Fashioning sexuality in popular culture
Convenors: Sandra Manuel, Universidade Eduardo Mondlane & Rachel Spronk, University of Amsterdam
This panel aims at bringing together a range of empirical studies that focus on the making and making of sexuality through various forms of popular culture. From print media, local films, TV, social media and other spaces of popular culture like fashion and advertising, sexuality is used as a tool for communicating moral meanings, for exploring boundaries and for self-expression. From the popular Dear Dolly columns half way the previous century up to the current flamboyant display of celebrities, sexuality is imagined and reimagined over the decades in many different ways. Sexuality is a personal affair and sexuality is a particular dense transfer point of cultural, religious and social sensibilities through which groups and individuals distinguish themselves vis-a-vis others.
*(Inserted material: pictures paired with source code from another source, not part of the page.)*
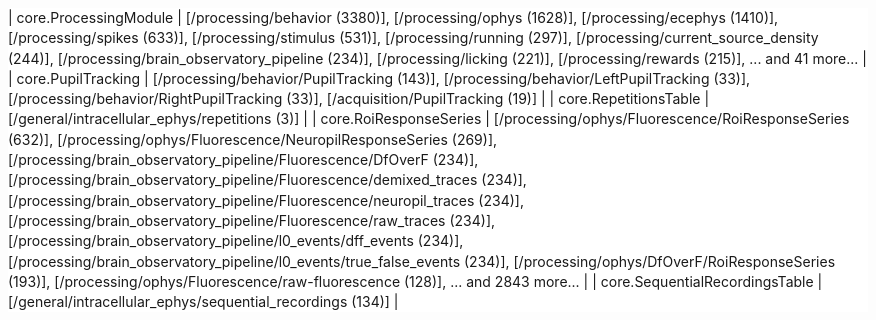 | core.ProcessingModule                               | [/processing/behavior (3380)], [/processing/ophys (1628)], [/processing/ecephys (1410)], [/processing/spikes (633)], [/processing/stimulus (531)], [/processing/running (297)], [/processing/current_source_density (244)], [/processing/brain_observatory_pipeline (234)], [/processing/licking (221)], [/processing/rewards (215)], ... and 41 more...                                                                                                                                                                                                                                                                                                                                                                                                                                                                                                                                                                                                                                                   |
| core.PupilTracking                                  | [/processing/behavior/PupilTracking (143)], [/processing/behavior/LeftPupilTracking (33)], [/processing/behavior/RightPupilTracking (33)], [/acquisition/PupilTracking (19)]                                                                                                                                                                                                                                                                                                                                                                                                                                                                                                                                                                                                                                                                                                                                                                                                                               |
| core.RepetitionsTable                               | [/general/intracellular_ephys/repetitions (3)]                                                                                                                                                                                                                                                                                                                                                                                                                                                                                                                                                                                                                                                                                                                                                                                                                                                                                                                                                             |
| core.RoiResponseSeries                              | [/processing/ophys/Fluorescence/RoiResponseSeries (632)], [/processing/ophys/Fluorescence/NeuropilResponseSeries (269)], [/processing/brain_observatory_pipeline/Fluorescence/DfOverF (234)], [/processing/brain_observatory_pipeline/Fluorescence/demixed_traces (234)], [/processing/brain_observatory_pipeline/Fluorescence/neuropil_traces (234)], [/processing/brain_observatory_pipeline/Fluorescence/raw_traces (234)], [/processing/brain_observatory_pipeline/l0_events/dff_events (234)], [/processing/brain_observatory_pipeline/l0_events/true_false_events (234)], [/processing/ophys/DfOverF/RoiResponseSeries (193)], [/processing/ophys/Fluorescence/raw-fluorescence (128)], ... and 2843 more...                                                                                                                                                                                                                                                                                         |
| core.SequentialRecordingsTable                      | [/general/intracellular_ephys/sequential_recordings (134)]                                                                                                                                                                                                                                                                                                                                                                                                                                                                                                                                                                                                                                                                                                                                                                                                                                                                                                                                                 |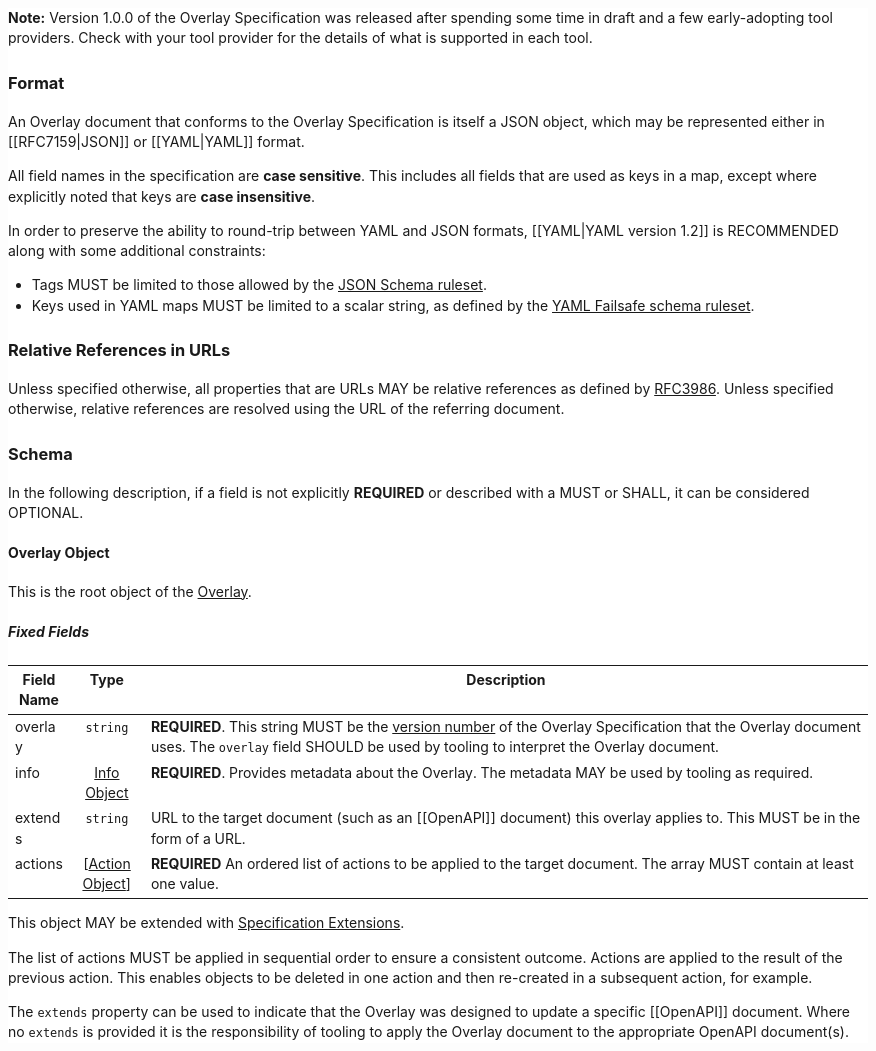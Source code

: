 **Note:** Version 1.0.0 of the Overlay Specification was released after spending some time in draft and a few early-adopting tool providers. Check with your tool provider for the details of what is supported in each tool.

### Format

An Overlay document that conforms to the Overlay Specification is itself a JSON object, which may be represented either in [[RFC7159|JSON]] or [[YAML|YAML]] format.

All field names in the specification are **case sensitive**.
This includes all fields that are used as keys in a map, except where explicitly noted that keys are **case insensitive**.

In order to preserve the ability to round-trip between YAML and JSON formats, [[YAML|YAML version 1.2]] is RECOMMENDED along with some additional constraints:

- Tags MUST be limited to those allowed by the [JSON Schema ruleset](https://yaml.org/spec/1.2/spec.html#id2803231).
- Keys used in YAML maps MUST be limited to a scalar string, as defined by the [YAML Failsafe schema ruleset](https://yaml.org/spec/1.2/spec.html#id2802346).

### Relative References in URLs

Unless specified otherwise, all properties that are URLs MAY be relative references as defined by [RFC3986](https://tools.ietf.org/html/rfc3986#section-4.2).
Unless specified otherwise, relative references are resolved using the URL of the referring document.

### Schema

In the following description, if a field is not explicitly **REQUIRED** or described with a MUST or SHALL, it can be considered OPTIONAL.

#### Overlay Object

This is the root object of the [Overlay](#overlay).

##### Fixed Fields

| Field Name | Type | Description |
| ---- | :----: | ---- |
| <a name="overlay-version"></a>overlay | `string` | **REQUIRED**. This string MUST be the [version number](#versions) of the Overlay Specification that the Overlay document uses. The `overlay` field SHOULD be used by tooling to interpret the Overlay document. |
| <a name="overlay-info"></a>info | [Info Object](#info-object) | **REQUIRED**. Provides metadata about the Overlay. The metadata MAY be used by tooling as required. |
| <a name="overlay-extends"></a>extends | `string` | URL to the target document (such as an [[OpenAPI]] document) this overlay applies to. This MUST be in the form of a URL. |
| <a name="overlay-actions"></a>actions | [[Action Object](#action-object)] | **REQUIRED** An ordered list of actions to be applied to the target document. The array MUST contain at least one value. |

This object MAY be extended with [Specification Extensions](#specification-extensions).

The list of actions MUST be applied in sequential order to ensure a consistent outcome. Actions are applied to the result of the previous action. This enables objects to be deleted in one action and then re-created in a subsequent action, for example.

The `extends` property can be used to indicate that the Overlay was designed to update a specific [[OpenAPI]] document. Where no `extends` is provided it is the responsibility of tooling to apply the Overlay document to the appropriate OpenAPI document(s).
Sexuality is therefore often studied as dependent on relations of power that limit self-expression to normative conceptions. Instead, we invite papers that focus on the ways normative structures both limit and enable expressions of sexuality, as we believe that popular media provide an analytical vantage point to study this ambiguous fashioning of sexuality. Such an approach opens new avenues in the study of sexuality in Africa as it goes beyond approaches where sexuality is imagined and (re)presented as a social problem that needs to be fixed. We invite papers that investigate how normative understandings of sexuality may be reinforced; how boundaries are explored and how new ways of envisioning sexuality are sounded out. We invite papers that focus on the experiential qualities of sexuality - on subjective experiences of sex that are linked to the body and to emotions - and on technologies of the self; what kind of aesthetic choices and sensorial practices are implicated in popular culture? How are qualities such as pleasure, chastity, self-care, affection, self-indulgence and much more, mediated, by whom, for whom? We welcome historically grounded papers that discuss the link between sexuality and popular culture highlighting continuity and change.